Saturday, February 01, 2020

February, yr ii

February,

A month of love and loss.

I hope you bring me more love this year, February.

And joy, happiness, and comfort.

You're a special one, February.

January, yr ii, pt ii

January 2020,

You were fun. You were hard. You were new.

And that's all I have to say, right now.




























Wednesday, January 01, 2020

January, yr. ii

January,

I'll be honest, I'm not quite sure what to say.

I start my sixth semester of school this month.

I move into an apartment with three of my best friends this month.

And that's pretty much all I know about you, January.

Hopefully you bring me something wonderful.

2020

Hey there, 2020.

A new decade. The 20s are back, and I hope they're roarin'.

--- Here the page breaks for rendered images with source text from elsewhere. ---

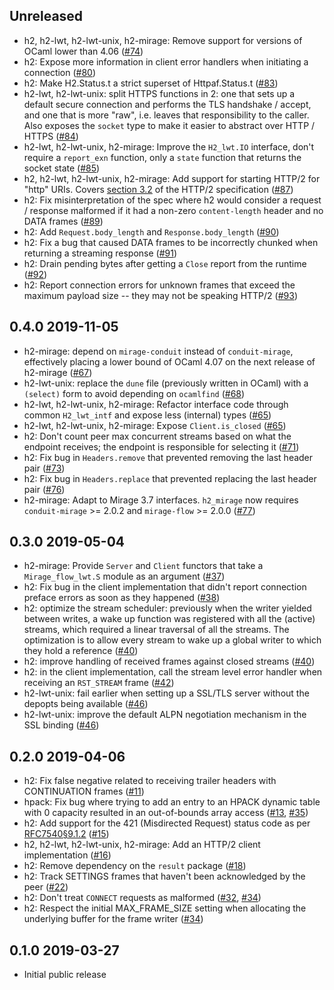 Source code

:Unreleased
--------------

- h2, h2-lwt, h2-lwt-unix, h2-mirage: Remove support for versions of OCaml
  lower than 4.06 ([#74](https://github.com/anmonteiro/ocaml-h2/pull/74))
- h2: Expose more information in client error handlers when initiating a
  connection ([#80](https://github.com/anmonteiro/ocaml-h2/pull/80))
- h2: Make H2.Status.t a strict superset of Httpaf.Status.t
  ([#83](https://github.com/anmonteiro/ocaml-h2/pull/83))
- h2-lwt, h2-lwt-unix: split HTTPS functions in 2: one that sets up a default
  secure connection and performs the TLS handshake / accept, and one that is
  more "raw", i.e. leaves that responsibility to the caller. Also exposes the
  `socket` type to make it easier to abstract over HTTP / HTTPS
  ([#84](https://github.com/anmonteiro/httpaf/pull/84))
- h2-lwt, h2-lwt-unix, h2-mirage: Improve the `H2_lwt.IO` interface, don't
  require a `report_exn` function, only a `state` function that returns the
  socket state ([#85](https://github.com/anmonteiro/httpaf/pull/85))
- h2, h2-lwt, h2-lwt-unix, h2-mirage: Add support for starting HTTP/2 for
  "http" URIs. Covers [section 3.2](https://tools.ietf.org/html/rfc7540#section-3.2)
  of the HTTP/2 specification
  ([#87](https://github.com/anmonteiro/httpaf/pull/87))
- h2: Fix misinterpretation of the spec where h2 would consider a request /
  response malformed if it had a non-zero `content-length` header and no DATA
  frames ([#89](https://github.com/anmonteiro/httpaf/pull/89))
- h2: Add `Request.body_length` and `Response.body_length`
  ([#90](https://github.com/anmonteiro/httpaf/pull/90))
- h2: Fix a bug that caused DATA frames to be incorrectly chunked when
  returning a streaming response
  ([#91](https://github.com/anmonteiro/httpaf/pull/91))
- h2: Drain pending bytes after getting a `Close` report from the runtime
  ([#92](https://github.com/anmonteiro/httpaf/pull/92))
- h2: Report connection errors for unknown frames that exceed the maximum
  payload size -- they may not be speaking HTTP/2
 ([#93](https://github.com/anmonteiro/httpaf/pull/93))

0.4.0 2019-11-05
--------------

- h2-mirage: depend on `mirage-conduit` instead of `conduit-mirage`,
  effectively placing a lower bound of OCaml 4.07 on the next release of
  h2-mirage ([#67](https://github.com/anmonteiro/ocaml-h2/pull/67))
- h2-lwt-unix: replace the `dune` file (previously written in OCaml) with a
  `(select)` form to avoid depending on `ocamlfind`
  ([#68](https://github.com/anmonteiro/ocaml-h2/pull/68))
- h2-lwt, h2-lwt-unix, h2-mirage: Refactor interface code through common
  `H2_lwt_intf` and expose less (internal) types
  ([#65](https://github.com/anmonteiro/ocaml-h2/pull/65))
- h2-lwt, h2-lwt-unix, h2-mirage: Expose `Client.is_closed`
  ([#65](https://github.com/anmonteiro/ocaml-h2/pull/65))
- h2: Don't count peer max concurrent streams based on what the endpoint
  receives; the endpoint is responsible for selecting it
  ([#71](https://github.com/anmonteiro/ocaml-h2/pull/71))
- h2: Fix bug in `Headers.remove` that prevented removing the last header pair
  ([#73](https://github.com/anmonteiro/ocaml-h2/pull/73))
- h2: Fix bug in `Headers.replace` that prevented replacing the last header
  pair ([#76](https://github.com/anmonteiro/ocaml-h2/pull/76))
- h2-mirage: Adapt to Mirage 3.7 interfaces. `h2_mirage` now requires
  `conduit-mirage` >= 2.0.2 and `mirage-flow` >= 2.0.0
  ([#77](https://github.com/anmonteiro/ocaml-h2/pull/77))

0.3.0 2019-05-04
--------------

- h2-mirage: Provide `Server` and `Client` functors that take a
  `Mirage_flow_lwt.S` module as an argument
  ([#37](https://github.com/anmonteiro/ocaml-h2/pull/37))
- h2: Fix bug in the client implementation that didn't report connection
  preface errors as soon as they happened
  ([#38](https://github.com/anmonteiro/ocaml-h2/pull/38))
- h2: optimize the stream scheduler: previously when the writer yielded between
  writes, a wake up function was registered with all the (active) streams,
  which required a linear traversal of all the streams. The optimization is to
  allow every stream to wake up a global writer to which they hold a reference
  ([#40](https://github.com/anmonteiro/ocaml-h2/pull/40))
- h2: improve handling of received frames against closed streams
  ([#40](https://github.com/anmonteiro/ocaml-h2/pull/40))
- h2: in the client implementation, call the stream level error handler when
  receiving an `RST_STREAM` frame
  ([#42](https://github.com/anmonteiro/ocaml-h2/pull/42))
- h2-lwt-unix: fail earlier when setting up a SSL/TLS server without the
  depopts being available
  ([#46](https://github.com/anmonteiro/ocaml-h2/pull/46))
- h2-lwt-unix: improve the default ALPN negotiation mechanism in the SSL
  binding ([#46](https://github.com/anmonteiro/ocaml-h2/pull/46))

0.2.0 2019-04-06
--------------

- h2: Fix false negative related to receiving trailer headers with CONTINUATION
  frames ([#11](https://github.com/anmonteiro/ocaml-h2/pull/11))
- hpack: Fix bug where trying to add an entry to an HPACK dynamic table with 0
  capacity resulted in an out-of-bounds array access
  ([#13](https://github.com/anmonteiro/ocaml-h2/pull/13),
  [#35](https://github.com/anmonteiro/ocaml-h2/pull/35))
- h2: Add support for the 421 (Misdirected Request) status code as per
  [RFC7540§9.1.2](https://tools.ietf.org/html/rfc7540#section-9.1.2)
  ([#15](https://github.com/anmonteiro/ocaml-h2/pull/15))
- h2, h2-lwt, h2-lwt-unix, h2-mirage: Add an HTTP/2 client implementation
  ([#16](https://github.com/anmonteiro/ocaml-h2/pull/16))
- h2: Remove dependency on the `result` package
  ([#18](https://github.com/anmonteiro/ocaml-h2/pull/18))
- h2: Track SETTINGS frames that haven't been acknowledged by the peer
  ([#22](https://github.com/anmonteiro/ocaml-h2/pull/22))
- h2: Don't treat `CONNECT` requests as malformed
  ([#32](https://github.com/anmonteiro/ocaml-h2/pull/32),
  [#34](https://github.com/anmonteiro/ocaml-h2/pull/34))
- h2: Respect the initial MAX\_FRAME\_SIZE setting when allocating the
  underlying buffer for the frame writer
  ([#34](https://github.com/anmonteiro/ocaml-h2/pull/34))

0.1.0 2019-03-27
--------------

- Initial public release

That was cheesy, but it's true. I hope they're exciting and wonderful and filled with adventure and love and hopefully some money too...

2020.

"The year before I start the rest of my life" is how I've been phrasing it. Not to make 2020 seem any less important. It's going to be one of the most important years of my life.

I'm turning 21. I'm graduating from college.

This is the year.

Three more consecutive semesters and I'm out of there. Ready to start life in the "real world," as they say.

I don't know what you have in store for me, 2020, but I believe it's good.

2019 was amazing and wonderful and teaching and beautiful, and my simple hope for 2020 is that life continues to be that way.

In 2020 I want to continue to love myself, but most importantly I want my goals to be positive.

I simply want to take what I learned in 2019 and bring it with me into this new year, new decade.

2020, I've got a good feeling about you.

2019, pt. ii

First of all, 2019, thank you.

You were a year of growth, of finding myself, of loving myself, and of just figuring it all out.

You were quite the year, and for all of it I am grateful.

You started out pretty hellish. I felt trapped in my own skin by my anxiety.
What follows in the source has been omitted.